Escrevo essa carta para você, que nunca me escreveu nenhuma. Fico mais recalcada que chateada, mas ligo menos do que acho que ligo. E nem digo que te amo, porque nem tenho certeza. E nem quero que seja meu, porque não sou de ninguém. Tomara que você consiga reivindicar o seu eu esquecido em outras juras de amor; e vendo por essa perspectiva, quem quer juras de amor? Jurar qualquer coisa custa caro demais, imagina jurar amor. Te amo porque sim ou não te amo, não dá pra ficar jurando por aí um dom imerecido. Não se jura de morte, nem de vida, nem de amor. E olha que jurei muito amor e me custou caro demais.
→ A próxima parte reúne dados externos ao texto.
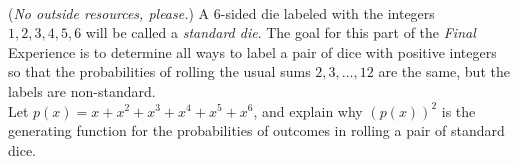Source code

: \documentclass{article}
\begin{document}
\vspace{2em}
\noindent \underline{\hspace{5in}}
\vspace{2em}
\\
\noindent(\emph{No outside resources, please.}) A 6-sided die labeled with the integers $1, 2, 3, 4, 5, 6$ will be called a \emph{standard die}.  The goal for this part of the \emph{Final} Experience is to determine all ways to label a pair of dice with positive integers so that the probabilities of rolling the usual sums $2, 3, \dots ,12$ are the same, but the labels are non-standard.  \\
  Let $p(x) = x+x^2+x^3+x^4+x^5+x^6$, and explain why $(p(x))^2$ is the generating function for the probabilities of outcomes in rolling a pair of standard dice.
\end{document}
Tem essa música do The Smiths que me captura muito, de formas que se transformam ao longo do tempo. Vivi uma grande fossa com "I know it's over", fiquei na baixa das emoções, provei o gosto amargo de deus quando ele não deu asas a cobra, também quando arrancou o veneno. Hoje escuto como quem sabe que o fim das juras de amor também é o grande luto do romantismo cristão, da queda da família, do ideário minuciosamente construído, dos arquétipos maliciosos de felizes para sempre. Por isso sei que ligo menos do que sinto que ligo e vivo essa nova fossa embalada pela mesma canção.
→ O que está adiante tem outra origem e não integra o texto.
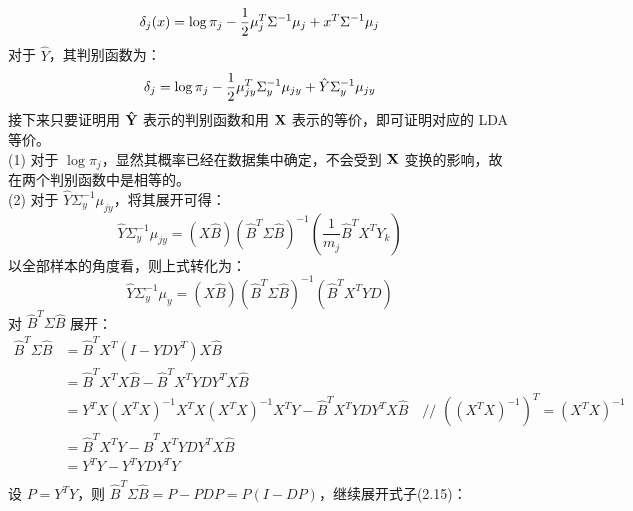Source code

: \documentclass{article}
\begin{document}
    \begin{equation}
    \delta_j(x) = \log\pi_j - \frac{1}{2}\mu_j^T\Sigma^{-1}\mu_j + x^T\Sigma^{-1}\mu_j \\
    \end{equation}
    对于 $\hat{Y}$，其判别函数为：
    \begin{equation}
    \delta_j = \log\pi_j - \frac{1}{2}\mu_{jy}^T\Sigma_y^{-1}\mu_{jy} + \hat{Y}\Sigma_y^{-1}\mu_{jy} \\
    \end{equation}
    接下来只要证明用 $\bf \hat{Y}$ 表示的判别函数和用 $\bf X$ 表示的等价，即可证明对应的 LDA 等价。\\
    (1) 对于 $\log\pi_j$，显然其概率已经在数据集中确定，不会受到 $\bf X$ 变换的影响，故在两个判别函数中是相等的。\\
    (2) 对于 $\hat{Y}\Sigma_y^{-1}\mu_{jy}$，将其展开可得：
    \begin{equation}
    \hat{Y}\Sigma_y^{-1}\mu_{jy} = (X\hat{B}) (\hat{B}^T \Sigma \hat{B})^{-1} (\frac{1}{m_j}\hat{B}^T X^T Y_k)
    \end{equation}
    以全部样本的角度看，则上式转化为：
    \begin{equation}
    \hat{Y}\Sigma_y^{-1}\mu_{y} = (X\hat{B}) (\hat{B}^T \Sigma \hat{B})^{-1} (\hat{B}^T X^T YD)
    \end{equation}
    对 $\hat{B}^T \Sigma \hat{B}$ 展开：
    \begin{equation}
    \begin{aligned}
    \hat{B}^T \Sigma \hat{B}
    &= \hat{B}^T X^T (I - YDY^T) X \hat{B} \\
    &= \hat{B}^T X^T X\hat{B} - \hat{B}^T X^T YDY^T X\hat{B} \\
    &= Y^T X (X^T X)^{-1} X^T X (X^T X)^{-1} X^T Y - \hat{B}^T X^T YDY^T X\hat{B} \quad\text{// $((X^T X)^{-1})^T = (X^T X)^{-1}$} \\
    &= \hat{B}^T X^T Y - \hat{B}^T X^T YDY^T X\hat{B} \\
    &= Y^T Y - Y^T Y D Y^T Y \\
    \end{aligned}
    \end{equation}
    设 $P = Y^T Y$，则 $\hat{B}^T \Sigma \hat{B} = P - PDP = P(I - DP)$，继续展开式子(2.15)：\\
\end{document}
A minha principal forma de linguagem é a escrita, é por onde um pedaço da minha alma escapa e revela o que a linguagem verbal e corporal e qualquer que seja não são capazes de revelar, onde o oculto não existe. Carrego comigo meus próprios mitos, mas também compartilho sentenças com Cassandra, Medusa, Deméter, Perséfone, Clície, Medeia. Tenho um quê de megera, mas sou indomável. Cada um com o seu cada um. Escrevo essa carta mais para mim do que para os outros - e só chamo de carta porque gosto, não porque é.